OOP Week Six

What did you do this past week?

This week in class we expanded on the idea of software contracts. We did so by reviewing iterators, lambdas, the allof function, the range iterator function, defining operations for user defined types, and the meaning of friendship. :) Although my courses are demanding, I appreciate how it keeps me staying social with my classmates. Talking with other students about concepts we learn in class definitely takes away some of the stress. I also stayed pretty busy in my Graphics course, wrapping up on an assignment, which took up the bulk of my time.

What’s in your way?

Staying focused. Despite not taking a full semester, I’m a bit overwhelmed by the work that needs to be accomplished by Friday. What we’ve learned in OOP the past two weeks will need a lot of reviewing for me to feel fully prepared for my exam on Thursday. I’m struggling on a task at work that is also stressing me out! I switched from a 40 hr week this summer to a 10 hr week and I feel like I’m moving so slowly!
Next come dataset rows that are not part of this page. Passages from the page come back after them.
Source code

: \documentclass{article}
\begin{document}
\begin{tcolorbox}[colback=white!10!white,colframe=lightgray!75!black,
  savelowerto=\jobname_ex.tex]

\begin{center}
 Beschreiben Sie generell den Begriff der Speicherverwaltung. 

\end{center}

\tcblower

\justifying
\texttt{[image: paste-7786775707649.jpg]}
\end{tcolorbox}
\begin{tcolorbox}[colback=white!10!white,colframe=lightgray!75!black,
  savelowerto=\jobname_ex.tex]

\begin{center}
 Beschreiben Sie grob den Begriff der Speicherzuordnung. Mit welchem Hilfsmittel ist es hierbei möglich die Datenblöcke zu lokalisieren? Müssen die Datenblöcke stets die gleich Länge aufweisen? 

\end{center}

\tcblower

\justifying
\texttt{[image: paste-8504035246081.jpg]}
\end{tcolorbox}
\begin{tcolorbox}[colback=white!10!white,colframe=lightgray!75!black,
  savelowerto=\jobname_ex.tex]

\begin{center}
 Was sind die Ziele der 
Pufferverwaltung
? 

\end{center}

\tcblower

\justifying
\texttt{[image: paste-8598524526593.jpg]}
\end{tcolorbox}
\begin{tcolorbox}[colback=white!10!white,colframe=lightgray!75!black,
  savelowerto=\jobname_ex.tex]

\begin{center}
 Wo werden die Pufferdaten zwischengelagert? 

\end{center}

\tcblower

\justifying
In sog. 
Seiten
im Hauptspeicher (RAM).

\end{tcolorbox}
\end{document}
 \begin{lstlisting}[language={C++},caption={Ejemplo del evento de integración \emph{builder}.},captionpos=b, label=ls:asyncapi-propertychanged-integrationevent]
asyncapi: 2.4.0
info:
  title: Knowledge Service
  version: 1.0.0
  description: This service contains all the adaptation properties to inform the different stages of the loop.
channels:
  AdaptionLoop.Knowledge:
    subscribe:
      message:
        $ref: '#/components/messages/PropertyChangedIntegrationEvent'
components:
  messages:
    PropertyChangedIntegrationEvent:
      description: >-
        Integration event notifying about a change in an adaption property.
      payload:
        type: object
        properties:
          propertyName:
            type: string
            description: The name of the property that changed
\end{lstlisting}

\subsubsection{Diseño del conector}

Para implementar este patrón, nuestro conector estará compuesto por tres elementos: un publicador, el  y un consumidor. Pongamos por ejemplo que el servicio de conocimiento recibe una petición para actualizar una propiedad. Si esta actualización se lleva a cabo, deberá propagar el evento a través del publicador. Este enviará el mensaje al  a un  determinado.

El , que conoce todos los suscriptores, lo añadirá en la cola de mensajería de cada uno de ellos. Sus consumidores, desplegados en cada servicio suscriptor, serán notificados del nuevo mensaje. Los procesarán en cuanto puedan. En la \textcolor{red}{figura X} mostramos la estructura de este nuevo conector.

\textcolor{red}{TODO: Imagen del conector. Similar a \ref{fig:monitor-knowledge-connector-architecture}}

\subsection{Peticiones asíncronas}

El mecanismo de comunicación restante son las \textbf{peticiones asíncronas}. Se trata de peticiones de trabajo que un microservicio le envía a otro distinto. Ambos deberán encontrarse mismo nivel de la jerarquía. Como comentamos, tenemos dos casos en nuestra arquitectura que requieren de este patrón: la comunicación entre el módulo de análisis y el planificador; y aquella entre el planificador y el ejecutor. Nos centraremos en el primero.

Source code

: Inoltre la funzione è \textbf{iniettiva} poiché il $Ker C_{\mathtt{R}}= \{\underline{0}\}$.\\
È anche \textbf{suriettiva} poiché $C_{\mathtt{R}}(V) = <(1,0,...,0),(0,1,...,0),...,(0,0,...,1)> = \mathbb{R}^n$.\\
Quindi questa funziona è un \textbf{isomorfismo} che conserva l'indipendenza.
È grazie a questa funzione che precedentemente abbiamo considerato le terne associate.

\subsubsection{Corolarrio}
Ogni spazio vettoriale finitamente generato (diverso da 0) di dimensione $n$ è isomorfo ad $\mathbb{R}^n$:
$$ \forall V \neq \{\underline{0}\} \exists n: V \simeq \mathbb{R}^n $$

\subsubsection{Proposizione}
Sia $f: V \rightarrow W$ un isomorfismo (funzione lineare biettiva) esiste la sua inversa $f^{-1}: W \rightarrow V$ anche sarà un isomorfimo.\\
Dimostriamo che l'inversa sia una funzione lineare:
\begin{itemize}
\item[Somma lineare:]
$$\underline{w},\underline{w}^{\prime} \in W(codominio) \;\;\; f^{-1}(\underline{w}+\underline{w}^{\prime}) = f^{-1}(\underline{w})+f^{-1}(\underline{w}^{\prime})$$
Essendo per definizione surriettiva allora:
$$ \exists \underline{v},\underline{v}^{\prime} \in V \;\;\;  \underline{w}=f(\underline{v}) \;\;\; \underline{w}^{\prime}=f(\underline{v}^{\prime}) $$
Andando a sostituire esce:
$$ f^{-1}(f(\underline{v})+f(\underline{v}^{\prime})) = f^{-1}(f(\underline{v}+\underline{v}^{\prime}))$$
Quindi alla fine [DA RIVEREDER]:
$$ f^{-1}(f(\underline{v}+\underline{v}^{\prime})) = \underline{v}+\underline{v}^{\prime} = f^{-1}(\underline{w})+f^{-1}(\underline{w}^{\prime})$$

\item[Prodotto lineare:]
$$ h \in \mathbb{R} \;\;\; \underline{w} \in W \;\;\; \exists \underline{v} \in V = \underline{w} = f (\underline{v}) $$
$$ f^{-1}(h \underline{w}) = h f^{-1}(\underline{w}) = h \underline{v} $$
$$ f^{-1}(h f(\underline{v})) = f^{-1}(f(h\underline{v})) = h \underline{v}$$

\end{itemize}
What will you do next week?

Study and get an early start on my next Graphics assignment! I also hope to make good progress on a task at work. I keep facing the challenge of deciding whether or not it is a good idea to re-invent the wheel (which I always believed to be bad practice) or use / alter code which could affect other code outside the scope of my task. This has been my biggest challenge as a programmer it seems.

Tip of the Week

Good luck studying for the exam! Even though I’ve never taken an exam for this class, I recommend making notecards for the terms and ideas you are most uncomfortable with, and most importantly I recommend actually coding and taking notes on what your code does and whether or not it met your expectations. I think this is one of the best ways to learn, because you can then associate how code should work with how you originally thought it would work and ultimately have a deeper understanding of the ‘why’ something is how it is and isn’t how it isn’t. Ha, I hope that makes sense. I plan on doing this with pointers and other concepts we reviewed in class.